▶ _Task prompt_
Below are records; copy every line among them that contains the word "cuda".

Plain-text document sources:
··········
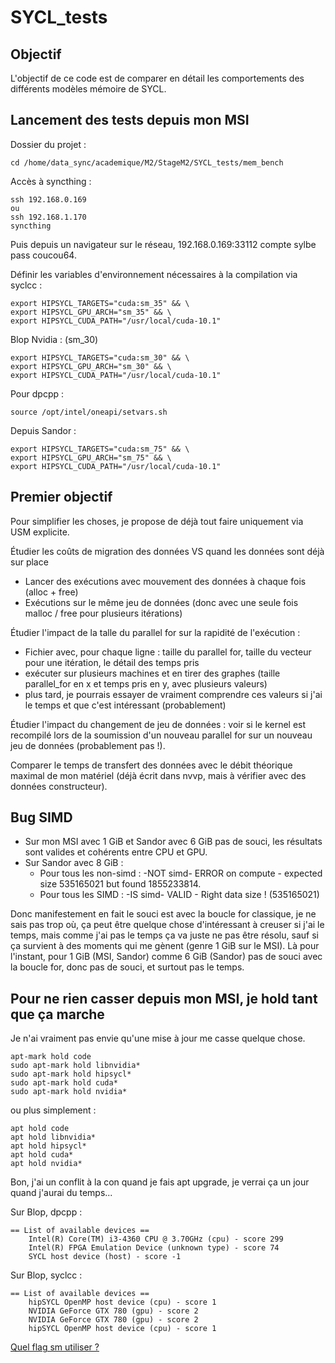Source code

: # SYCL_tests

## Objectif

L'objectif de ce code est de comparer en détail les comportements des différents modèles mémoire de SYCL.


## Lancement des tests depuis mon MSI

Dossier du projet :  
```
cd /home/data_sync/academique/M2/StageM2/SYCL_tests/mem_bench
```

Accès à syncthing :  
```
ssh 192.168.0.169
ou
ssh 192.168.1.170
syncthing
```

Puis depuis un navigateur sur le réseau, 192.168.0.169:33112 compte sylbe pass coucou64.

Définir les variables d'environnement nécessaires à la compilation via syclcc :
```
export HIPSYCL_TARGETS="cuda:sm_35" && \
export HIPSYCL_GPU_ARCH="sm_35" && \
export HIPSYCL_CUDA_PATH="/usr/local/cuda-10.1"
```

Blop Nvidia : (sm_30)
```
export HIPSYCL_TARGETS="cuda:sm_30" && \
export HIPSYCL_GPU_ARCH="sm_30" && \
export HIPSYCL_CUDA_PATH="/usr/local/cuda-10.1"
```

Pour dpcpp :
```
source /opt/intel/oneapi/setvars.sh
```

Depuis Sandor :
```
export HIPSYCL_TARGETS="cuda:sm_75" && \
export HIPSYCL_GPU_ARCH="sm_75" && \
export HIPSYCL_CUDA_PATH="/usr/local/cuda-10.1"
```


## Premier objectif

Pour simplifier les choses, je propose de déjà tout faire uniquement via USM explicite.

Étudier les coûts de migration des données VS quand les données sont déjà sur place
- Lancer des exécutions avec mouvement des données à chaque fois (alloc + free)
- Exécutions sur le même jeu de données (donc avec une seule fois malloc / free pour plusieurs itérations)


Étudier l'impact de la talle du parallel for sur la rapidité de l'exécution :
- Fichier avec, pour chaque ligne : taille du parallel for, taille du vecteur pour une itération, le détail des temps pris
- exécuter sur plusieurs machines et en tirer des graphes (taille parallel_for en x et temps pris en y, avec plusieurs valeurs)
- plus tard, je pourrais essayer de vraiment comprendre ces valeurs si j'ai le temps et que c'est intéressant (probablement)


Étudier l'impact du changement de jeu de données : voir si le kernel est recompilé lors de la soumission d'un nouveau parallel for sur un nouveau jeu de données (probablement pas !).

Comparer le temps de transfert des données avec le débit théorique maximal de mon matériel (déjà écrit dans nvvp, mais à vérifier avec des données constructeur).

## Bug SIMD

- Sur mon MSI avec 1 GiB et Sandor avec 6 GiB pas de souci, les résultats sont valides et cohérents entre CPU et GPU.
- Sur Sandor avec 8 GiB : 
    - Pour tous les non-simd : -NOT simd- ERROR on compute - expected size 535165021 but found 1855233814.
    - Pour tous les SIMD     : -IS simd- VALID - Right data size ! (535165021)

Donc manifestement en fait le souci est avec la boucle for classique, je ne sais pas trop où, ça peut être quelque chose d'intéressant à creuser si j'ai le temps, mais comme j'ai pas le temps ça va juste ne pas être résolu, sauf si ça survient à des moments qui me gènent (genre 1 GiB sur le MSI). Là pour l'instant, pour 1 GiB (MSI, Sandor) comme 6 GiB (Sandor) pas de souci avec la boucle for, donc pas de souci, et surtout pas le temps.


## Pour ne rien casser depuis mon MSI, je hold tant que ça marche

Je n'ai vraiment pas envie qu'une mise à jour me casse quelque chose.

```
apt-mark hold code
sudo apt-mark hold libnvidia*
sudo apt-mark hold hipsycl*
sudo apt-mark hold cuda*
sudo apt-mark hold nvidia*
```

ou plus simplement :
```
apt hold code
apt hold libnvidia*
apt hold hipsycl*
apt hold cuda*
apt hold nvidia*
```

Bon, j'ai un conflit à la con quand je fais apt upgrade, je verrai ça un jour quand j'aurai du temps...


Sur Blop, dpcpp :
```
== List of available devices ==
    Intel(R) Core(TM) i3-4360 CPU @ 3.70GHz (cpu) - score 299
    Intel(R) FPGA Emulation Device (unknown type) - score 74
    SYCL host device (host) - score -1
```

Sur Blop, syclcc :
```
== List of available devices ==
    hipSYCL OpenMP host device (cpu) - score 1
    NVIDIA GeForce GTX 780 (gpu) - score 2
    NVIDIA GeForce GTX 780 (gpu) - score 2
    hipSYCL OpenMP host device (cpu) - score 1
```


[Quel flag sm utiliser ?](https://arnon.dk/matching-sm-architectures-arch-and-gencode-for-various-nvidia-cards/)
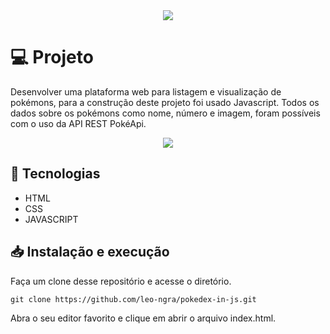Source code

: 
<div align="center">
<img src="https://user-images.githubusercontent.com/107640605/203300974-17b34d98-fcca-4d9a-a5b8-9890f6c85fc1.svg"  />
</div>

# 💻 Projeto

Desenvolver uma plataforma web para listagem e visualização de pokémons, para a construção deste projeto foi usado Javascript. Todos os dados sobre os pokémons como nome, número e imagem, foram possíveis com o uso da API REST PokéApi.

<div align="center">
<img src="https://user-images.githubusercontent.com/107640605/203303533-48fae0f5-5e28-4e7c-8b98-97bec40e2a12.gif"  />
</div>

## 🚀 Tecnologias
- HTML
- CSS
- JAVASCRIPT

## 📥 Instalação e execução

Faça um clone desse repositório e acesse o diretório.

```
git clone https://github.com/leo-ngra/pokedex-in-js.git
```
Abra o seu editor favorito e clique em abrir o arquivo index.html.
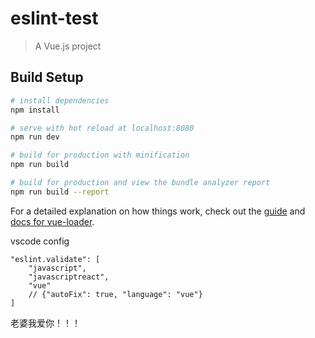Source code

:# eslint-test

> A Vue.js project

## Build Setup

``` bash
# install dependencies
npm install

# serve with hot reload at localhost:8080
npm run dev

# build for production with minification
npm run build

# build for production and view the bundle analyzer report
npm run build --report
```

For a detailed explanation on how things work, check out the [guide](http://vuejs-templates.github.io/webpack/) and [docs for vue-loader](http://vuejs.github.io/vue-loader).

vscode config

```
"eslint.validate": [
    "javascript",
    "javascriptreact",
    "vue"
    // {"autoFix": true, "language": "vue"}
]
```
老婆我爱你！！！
··········
▶ _The answer_
export HIPSYCL_TARGETS="cuda:sm_35" && \
export HIPSYCL_CUDA_PATH="/usr/local/cuda-10.1"
export HIPSYCL_TARGETS="cuda:sm_30" && \
export HIPSYCL_CUDA_PATH="/usr/local/cuda-10.1"
export HIPSYCL_TARGETS="cuda:sm_75" && \
export HIPSYCL_CUDA_PATH="/usr/local/cuda-10.1"
sudo apt-mark hold cuda*
apt hold cuda*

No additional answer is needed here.